Traceback (most recent call last):
  File "/home/rsignell/repos/cubed/examples/coiled/aws/coiled-add-asarray.py", line 22, in <module>
    res = c.compute(
  File "/home/rsignell/miniforge3/envs/cubed-coiled-examples/lib/python3.9/site-packages/cubed/core/array.py", line 136, in compute
    result = compute(
  File "/home/rsignell/miniforge3/envs/cubed-coiled-examples/lib/python3.9/site-packages/cubed/core/array.py", line 225, in compute
    plan.execute(
  File "/home/rsignell/miniforge3/envs/cubed-coiled-examples/lib/python3.9/site-packages/cubed/core/plan.py", line 171, in execute
    executor.execute_dag(
  File "/home/rsignell/miniforge3/envs/cubed-coiled-examples/lib/python3.9/site-packages/cubed/runtime/executors/coiled.py", line 31, in execute_dag
    coiled_function = make_coiled_function(pipeline.function, coiled_kwargs)
  File "/home/rsignell/miniforge3/envs/cubed-coiled-examples/lib/python3.9/site-packages/cubed/runtime/executors/coiled.py", line 13, in make_coiled_function
    return coiled.function(**coiled_kwargs)(execution_stats(func))
  File "/home/rsignell/miniforge3/envs/cubed-coiled-examples/lib/python3.9/site-packages/coiled/function.py", line 404, in decorator
    Function(func, cluster_kwargs, keepalive=keepalive, environ=environ, local=local, name=name)
  File "/home/rsignell/miniforge3/envs/cubed-coiled-examples/lib/python3.9/site-packages/coiled/function.py", line 49, in __init__
    self._code = inspect.getsource(function)
  File "/home/rsignell/miniforge3/envs/cubed-coiled-examples/lib/python3.9/inspect.py", line 1024, in getsource
    lines, lnum = getsourcelines(object)
  File "/home/rsignell/miniforge3/envs/cubed-coiled-examples/lib/python3.9/inspect.py", line 1006, in getsourcelines
    lines, lnum = findsource(object)
  File "/home/rsignell/miniforge3/envs/cubed-coiled-examples/lib/python3.9/inspect.py", line 817, in findsource
    file = getsourcefile(object)
  File "/home/rsignell/miniforge3/envs/cubed-coiled-examples/lib/python3.9/inspect.py", line 697, in getsourcefile
    filename = getfile(object)
  File "/home/rsignell/miniforge3/envs/cubed-coiled-examples/lib/python3.9/inspect.py", line 677, in getfile
    raise TypeError('module, class, method, function, traceback, frame, or '
TypeError: module, class, method, function, traceback, frame, or code object was expected, got partial

I'm raising the issue here as I'm guessing something on the Coiled side changed?
But of course I don't really know so I'm prepared to be told to post it over at cubed... :)
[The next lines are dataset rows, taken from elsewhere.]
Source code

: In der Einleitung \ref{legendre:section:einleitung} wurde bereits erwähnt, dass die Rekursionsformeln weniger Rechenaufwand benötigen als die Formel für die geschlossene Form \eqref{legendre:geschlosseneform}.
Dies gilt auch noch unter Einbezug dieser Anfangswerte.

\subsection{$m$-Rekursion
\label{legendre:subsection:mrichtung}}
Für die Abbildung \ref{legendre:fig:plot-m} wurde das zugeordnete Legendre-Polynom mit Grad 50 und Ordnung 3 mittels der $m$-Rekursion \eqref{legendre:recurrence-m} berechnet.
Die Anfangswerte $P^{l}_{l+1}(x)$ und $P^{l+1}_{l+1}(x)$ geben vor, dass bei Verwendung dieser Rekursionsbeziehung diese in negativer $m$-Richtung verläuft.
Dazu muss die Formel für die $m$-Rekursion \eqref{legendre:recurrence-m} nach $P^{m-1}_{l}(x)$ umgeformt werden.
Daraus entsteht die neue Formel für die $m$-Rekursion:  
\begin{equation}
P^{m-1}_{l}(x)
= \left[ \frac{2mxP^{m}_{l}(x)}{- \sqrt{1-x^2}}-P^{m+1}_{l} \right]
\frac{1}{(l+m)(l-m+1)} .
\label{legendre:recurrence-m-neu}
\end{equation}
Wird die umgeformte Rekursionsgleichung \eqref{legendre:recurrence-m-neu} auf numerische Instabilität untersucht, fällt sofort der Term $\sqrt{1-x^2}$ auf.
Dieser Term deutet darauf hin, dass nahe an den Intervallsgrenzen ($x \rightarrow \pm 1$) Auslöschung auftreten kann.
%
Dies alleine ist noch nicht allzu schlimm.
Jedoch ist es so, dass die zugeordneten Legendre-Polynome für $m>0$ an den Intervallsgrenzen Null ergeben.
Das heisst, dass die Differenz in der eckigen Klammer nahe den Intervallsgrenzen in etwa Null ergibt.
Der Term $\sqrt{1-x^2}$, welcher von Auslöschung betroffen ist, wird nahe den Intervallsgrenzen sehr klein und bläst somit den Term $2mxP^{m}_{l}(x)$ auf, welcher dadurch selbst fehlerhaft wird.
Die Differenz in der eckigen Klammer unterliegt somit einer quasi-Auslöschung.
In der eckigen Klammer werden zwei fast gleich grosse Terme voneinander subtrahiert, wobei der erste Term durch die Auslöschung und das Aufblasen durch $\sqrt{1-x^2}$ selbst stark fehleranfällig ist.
jrbourbeau commented 4 months ago

Thanks @rsignell. Looking at the traceback, I think this is probably on our end. I'll take closer look

jrbourbeau commented 4 months ago

We have some code collection logic that doesn't handle functools.partial objects well. I'll push a fix up for that

In the meantime, I'm not sure where the partial is coming from inside cubed. Unpacking the original function by getting the .func attribute on the partial-wrapped function could be a temporary workaround

rsignell commented 4 months ago

Unpacking the original function by getting the .func attribute on the partial-wrapped function could be a temporary workaround

Is this a workaround I could implement? I'm afraid I don't understand this! 😕

jrbourbeau commented 4 months ago

Ah, sorry, I meant if you're playing around with a development version of cubed, then you could make some changes to fix things. We should have a fix out in coiled soon, so it may be faster to just wait for that

jrbourbeau commented 4 months ago

We'll likely have a new release out sometime later today or tomorrow, but if you want to try a dev coiled release with the fix you can pip install coiled==1.3.12.dev10

rsignell commented 4 months ago

Thanks @jrbourbeau!

Both tests ran successfully with pip install coiled==1.3.12.dev12.

Here's the results of the larger coiled-add-random.py test:

python coiled-add-random.py "s3://esip-qhub/rsignell/testing/cubed"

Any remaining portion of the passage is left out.